Required work:
In the data below, find the lines containing "texttt" and say how many there are, nothing more.

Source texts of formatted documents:
★ ★ ★ ★ ★

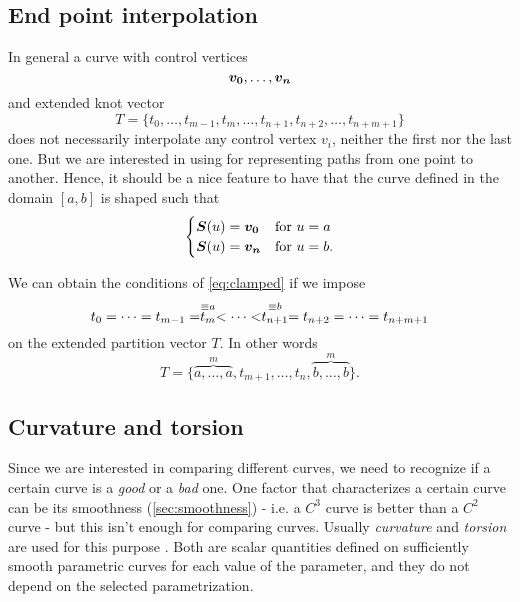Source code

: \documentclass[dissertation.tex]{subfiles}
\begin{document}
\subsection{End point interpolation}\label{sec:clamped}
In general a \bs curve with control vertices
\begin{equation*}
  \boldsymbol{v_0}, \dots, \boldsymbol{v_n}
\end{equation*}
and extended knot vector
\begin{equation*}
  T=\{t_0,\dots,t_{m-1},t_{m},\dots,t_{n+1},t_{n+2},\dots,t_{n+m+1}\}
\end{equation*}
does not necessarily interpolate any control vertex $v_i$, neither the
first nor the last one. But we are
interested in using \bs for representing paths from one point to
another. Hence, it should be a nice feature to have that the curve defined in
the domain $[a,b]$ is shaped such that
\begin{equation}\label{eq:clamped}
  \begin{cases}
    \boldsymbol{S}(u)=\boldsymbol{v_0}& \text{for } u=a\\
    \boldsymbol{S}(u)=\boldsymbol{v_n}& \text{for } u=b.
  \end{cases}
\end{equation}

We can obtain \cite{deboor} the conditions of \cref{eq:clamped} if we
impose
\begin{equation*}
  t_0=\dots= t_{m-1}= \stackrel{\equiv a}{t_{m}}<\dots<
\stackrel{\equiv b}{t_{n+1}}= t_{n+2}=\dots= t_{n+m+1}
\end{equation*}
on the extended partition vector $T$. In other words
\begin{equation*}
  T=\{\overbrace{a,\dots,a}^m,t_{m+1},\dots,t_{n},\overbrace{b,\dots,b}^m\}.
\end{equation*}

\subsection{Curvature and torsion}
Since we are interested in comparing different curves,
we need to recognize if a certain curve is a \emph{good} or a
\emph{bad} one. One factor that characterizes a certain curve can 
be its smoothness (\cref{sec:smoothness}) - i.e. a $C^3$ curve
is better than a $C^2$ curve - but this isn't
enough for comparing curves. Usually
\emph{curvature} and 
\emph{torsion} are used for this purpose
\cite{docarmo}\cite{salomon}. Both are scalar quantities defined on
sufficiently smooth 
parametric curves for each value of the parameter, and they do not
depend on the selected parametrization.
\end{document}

★ ★ ★ ★ ★

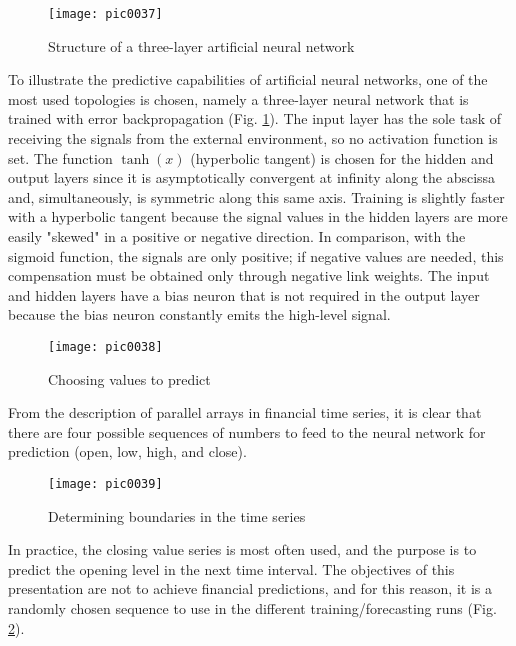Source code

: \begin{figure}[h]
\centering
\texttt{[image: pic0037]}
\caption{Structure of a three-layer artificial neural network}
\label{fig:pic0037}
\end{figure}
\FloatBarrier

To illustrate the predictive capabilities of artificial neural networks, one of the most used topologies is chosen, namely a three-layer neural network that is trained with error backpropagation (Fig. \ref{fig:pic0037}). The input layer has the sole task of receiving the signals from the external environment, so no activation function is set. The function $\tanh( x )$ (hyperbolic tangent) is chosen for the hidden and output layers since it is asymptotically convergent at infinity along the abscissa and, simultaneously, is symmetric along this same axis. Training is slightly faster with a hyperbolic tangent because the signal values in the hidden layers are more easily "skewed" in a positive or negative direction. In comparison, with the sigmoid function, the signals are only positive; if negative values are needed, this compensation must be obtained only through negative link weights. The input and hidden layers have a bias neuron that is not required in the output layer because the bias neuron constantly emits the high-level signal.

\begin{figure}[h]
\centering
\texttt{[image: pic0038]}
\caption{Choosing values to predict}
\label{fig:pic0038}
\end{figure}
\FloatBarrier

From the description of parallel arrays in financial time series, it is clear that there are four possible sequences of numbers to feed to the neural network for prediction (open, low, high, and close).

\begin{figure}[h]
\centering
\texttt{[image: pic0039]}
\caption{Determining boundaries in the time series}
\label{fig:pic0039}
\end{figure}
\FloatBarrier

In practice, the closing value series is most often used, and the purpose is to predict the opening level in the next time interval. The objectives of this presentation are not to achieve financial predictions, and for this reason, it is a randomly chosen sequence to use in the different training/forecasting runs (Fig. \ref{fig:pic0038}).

★ ★ ★ ★ ★

Exercise solution:
3